Wine is something people become obsessed with. There are so many kinds from all over the world to taste and enjoy. Whether for relaxation or dinner, there are some simple tricks for storing and serving wine.
Below are some tips and tricks, many wine connoisseurs may already know, but if you are newly interested in wine, listen up! Next time you are hosting friends, knowing these things will give you enough latitude to give them an exquisite experience in the comfort of your home.
5. Fast Chilling
Popping wine in the freezer will chill it relatively quickly, but you can speed up the process. Use a wet dishtowel to wrap the bottle with that precious liquid.
Stick it to the fridge and get a chilled wine within minutes. The dampness works as a conductor and holds the cold far better than the bare bottle. The icy cold towel presses up against the bottle; it ensures that the entire is being chilled.
Did you know?
Smaller amounts of liquid take less time to chill. So, if you have to serve chilled wine and forgot the chilling, pour the wine into individual glasses, put them in the freezer!
4. Picking a Good Wine
How serious are you about your wines? This could be a good time to expand your range beyond the wine you know and love. Stop playing it safe! You can start by looking at the wines you don’t like. Let’s say you don’t like a Chardonnay with oak—that makes for a reasonable starting point, especially when you ask for advice in liquor stores. Draw on what you don’t like and expand on what you do like.
You can think of wine as you would food. To make a dish more to your liking, you may eliminate some of the usual ingredients. Have you ever had an unoaked Chardonnay, such as a Chablis? If you love that, then maybe it’s the oak you ought to eliminate!
3. To Decant or Not To Decant?
You should definitely decant! Here’s why. Decanting into a vessel gives the wine enough room to breathe. This happens when the air around the wine comes into contact with it. Decanters have wide bases to increase the ratio of wine to air instead of the wine just sitting there in the narrow, closed bottle space.
The wine then breaths and settles, altering its state. Components, such as tannin, which generally dries the mouth a bit, soften, allowing for a more complex aroma development. With that said, inexpensive wines can especially benefit from a decanter because they probably won’t taste as good as expensive ones.
2. Choosing the Right Glass
On a hot summer’s day, a chilled plastic cup of wine may be alright in some places, but generally, the glass matters! Your wine glasses should have some things in common. Look for a long stem and wide bowl with a narrow top. The tapering at the top allows for concentration on the aroma, while the bowl concentrates on swirling and control.

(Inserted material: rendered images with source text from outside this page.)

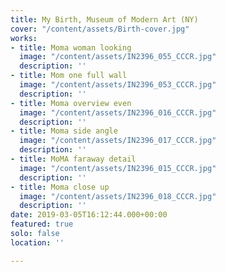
 ```yaml
---
title: My Birth, Museum of Modern Art (NY)
cover: "/content/assets/Birth-cover.jpg"
works:
- title: Moma woman looking
  image: "/content/assets/IN2396_055_CCCR.jpg"
  description: ''
- title: Mom one full wall
  image: "/content/assets/IN2396_053_CCCR.jpg"
  description: ''
- title: Moma overview even
  image: "/content/assets/IN2396_016_CCCR.jpg"
  description: ''
- title: Moma side angle
  image: "/content/assets/IN2396_017_CCCR.jpg"
  description: ''
- title: MoMA faraway detail
  image: "/content/assets/IN2396_015_CCCR.jpg"
  description: ''
- title: Moma close up
  image: "/content/assets/IN2396_018_CCCR.jpg"
  description: ''
date: 2019-03-05T16:12:44.000+00:00
featured: true
solo: false
location: ''

---
```

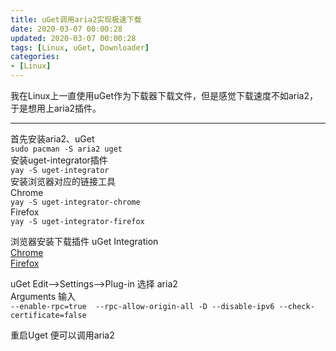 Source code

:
 ```yaml
---
title: uGet调用aria2实现极速下载
date: 2020-03-07 00:00:28
updated: 2020-03-07 00:00:28
tags: [Linux, uGet, Downloader]
categories:
- [Linux]
---
```

我在Linux上一直使用uGet作为下载器下载文件，但是感觉下载速度不如aria2，于是想用上aria2插件。
*** 
首先安装aria2、uGet  
`sudo pacman -S aria2 uget`  
安装uget-integrator插件  
`yay -S uget-integrator`  
安装浏览器对应的链接工具  
Chrome  
`yay -S uget-integrator-chrome`  
Firefox  
`yay -S uget-integrator-firefox`

浏览器安装下载插件 uGet Integration  
[Chrome](https://chrome.google.com/webstore/detail/uget-integration/efjgjleilhflffpbnkaofpmdnajdpepi)  
[Firefox](https://addons.mozilla.org/en-US/firefox/addon/ugetintegration/)  

uGet Edit-->Settings-->Plug-in 选择 aria2  
Arguments 输入  
`--enable-rpc=true  --rpc-allow-origin-all -D --disable-ipv6 --check-certificate=false`

重启Uget 便可以调用aria2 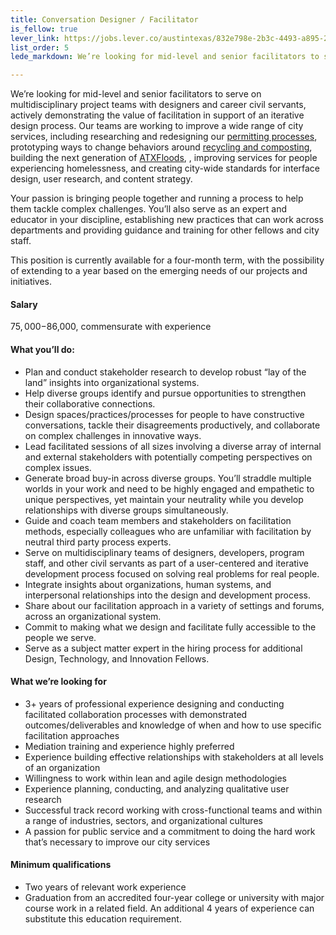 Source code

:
 ```yaml
---
title: Conversation Designer / Facilitator
is_fellow: true
lever_link: https://jobs.lever.co/austintexas/832e798e-2b3c-4493-a895-276753feafd7/apply
list_order: 5
lede_markdown: We’re looking for mid-level and senior facilitators to serve on multidisciplinary project teams with designers and career civil servants, actively demonstrating the value of facilitation in support of an iterative design process. 

---
```



We’re looking for mid-level and senior facilitators to serve on multidisciplinary project teams with designers and career civil servants, actively demonstrating the value of facilitation in support of an iterative design process. Our teams are working to improve a wide range of city services, including researching and redesigning our [permitting processes](http://www.austintexas.gov/department/development-services), prototyping ways to change behaviors around [recycling and composting](http://www.austintexas.gov/department/austin-resource-recovery), building the next generation of [ATXFloods](https://www.atxfloods.com), , improving services for people experiencing homelessness, and creating city-wide standards for interface design, user research, and content strategy.

Your passion is bringing people together and running a process to help them tackle complex challenges. You’ll also serve as an expert and educator in your discipline, establishing new practices that can work across departments and providing guidance and training for other fellows and city staff.

This position is currently available for a four-month term, with the possibility of extending to a year based on the emerging needs of our projects and initiatives.

#### Salary

$75,000-$86,000, commensurate with experience

#### What you’ll do:

*   Plan and conduct stakeholder research to develop robust “lay of the land” insights into organizational systems.
*   Help diverse groups identify and pursue opportunities to strengthen their collaborative connections.
*   Design spaces/practices/processes for people to have constructive conversations, tackle their disagreements productively, and collaborate on complex challenges in innovative ways.
*   Lead facilitated sessions of all sizes involving a diverse array of internal and external stakeholders with potentially competing perspectives on complex issues.
*   Generate broad buy-in across diverse groups. You’ll straddle multiple worlds in your work and need to be highly engaged and empathetic to unique perspectives, yet maintain your neutrality while you develop relationships with diverse groups simultaneously.
*   Guide and coach team members and stakeholders on facilitation methods, especially colleagues who are unfamiliar with facilitation by neutral third party process experts.
*   Serve on multidisciplinary teams of designers, developers, program staff, and other civil servants as part of a user-centered and iterative development process focused on solving real problems for real people.
*   Integrate insights about organizations, human systems, and interpersonal relationships into the design and development process.
*   Share about our facilitation approach in a variety of settings and forums, across an organizational system.
*   Commit to making what we design and facilitate fully accessible to the people we serve.
*   Serve as a subject matter expert in the hiring process for additional Design, Technology, and Innovation Fellows.

#### What we’re looking for

*   3+ years of professional experience designing and conducting facilitated collaboration processes with demonstrated outcomes/deliverables and knowledge of when and how to use specific facilitation approaches
*   Mediation training and experience highly preferred
*   Experience building effective relationships with stakeholders at all levels of an organization
*   Willingness to work within lean and agile design methodologies
*   Experience planning, conducting, and analyzing qualitative user research
*   Successful track record working with cross-functional teams and within a range of industries, sectors, and organizational cultures
*   A passion for public service and a commitment to doing the hard work that’s necessary to improve our city services

#### Minimum qualifications

*   Two years of relevant work experience
*   Graduation from an accredited four-year college or university with major course work in a related field. An additional 4 years of experience can substitute this education requirement.
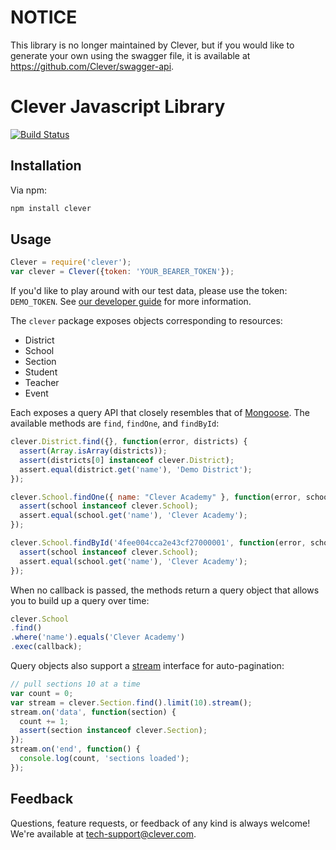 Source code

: # NOTICE
This library is no longer maintained by Clever, but if you would like to generate your own using the swagger file, it is available at https://github.com/Clever/swagger-api.

# Clever Javascript Library

[![Build Status](https://secure.travis-ci.org/Clever/clever-js.png)](http://travis-ci.org/Clever/clever-js)

## Installation

Via npm:

```bash
npm install clever
```

## Usage

```javascript
Clever = require('clever');
var clever = Clever({token: 'YOUR_BEARER_TOKEN'});
```
If you'd like to play around with our test data, please use the token: `DEMO_TOKEN`.
See [our developer guide](https://clever.com/developers/docs) for more information.

The `clever` package exposes objects corresponding to resources:

* District
* School
* Section
* Student
* Teacher
* Event

Each exposes a query API that closely resembles that of [Mongoose](http://mongoosejs.com/docs/queries.html). The available methods are `find`, `findOne`, and `findById`:

```javascript
clever.District.find({}, function(error, districts) {
  assert(Array.isArray(districts));
  assert(districts[0] instanceof clever.District);
  assert.equal(district.get('name'), 'Demo District');
});

clever.School.findOne({ name: "Clever Academy" }, function(error, school) {
  assert(school instanceof clever.School);
  assert.equal(school.get('name'), 'Clever Academy');
});

clever.School.findById('4fee004cca2e43cf27000001', function(error, school) {
  assert(school instanceof clever.School);
  assert.equal(school.get('name'), 'Clever Academy');
});
```

When no callback is passed, the methods return a query object that allows you to build up a query over time:

```javascript
clever.School
.find()
.where('name').equals('Clever Academy')
.exec(callback);
```

Query objects also support a [stream](http://nodejs.org/api/stream.html) interface for auto-pagination:

```javascript
// pull sections 10 at a time
var count = 0;
var stream = clever.Section.find().limit(10).stream();
stream.on('data', function(section) {
  count += 1;
  assert(section instanceof clever.Section);
});
stream.on('end', function() {
  console.log(count, 'sections loaded');
});
```

## Feedback

Questions, feature requests, or feedback of any kind is always welcome! We're available at [tech-support@clever.com](mailto:tech-support@clever.com).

Different Glasses for Different Wines
White Wine should be served from a smaller glass than a red wine glass. The smaller the glass, the more preserved the delicate, subtle and floral aromas will be.
TIP: Keep your wine chilled longer by holding the stem of the glass.
Red Wine is served in glasses that have bigger bowls. The bigger bowls allow for more swirling around, which releases more of the elusive, complex aromas. The larger surface gives the wine more breathing space.
Have Sparkling Wine from a tall glass. These are called flute glasses. The flute’s narrowness helps to preserve the bubbles and keeps the aroma concentrated on the nose.
1. Time After Opening
After opening a bottle of wine, the time it will last depends on how well you store it. Wines that are fortified can last up to a month after opening, but most will last only three to five days.
Because of oxygenation, it will lose its freshness and that first potency. After the process of letting the wine breathe has been maximized, then oxygen is the wine’s worse enemy!
Therefore, a bottle of wine that only has one glass removed will serve longer than one that only has one glass left in the bottle. Oxygenation being the determining factor.
Here Are Some Quick Tips:
- Light white wines and rose wines will last up to five days maximum if kept in the fridge with a cork on.
- Full-bodied white wines will last three days in the fridge with a cork on.
- Red wines will last three to five days in a dark, cool place.
- Fortified wines will keep for a month in a dark and cool place as well.
There is so much to learn about wine, from the growers of the raw material to the distilleries, right up until it reaches our tables. Functions and potencies of wine are necessary things to know as you take on the adventure of becoming a wine connoisseur.
Wines are a huge part of the food industry. They provide us with exquisite experiences at the dining table and are incorporated into many dishes. Wine is something that brings people together and is meant to be savored and enjoyed. So, find your favorite one and savor every moment.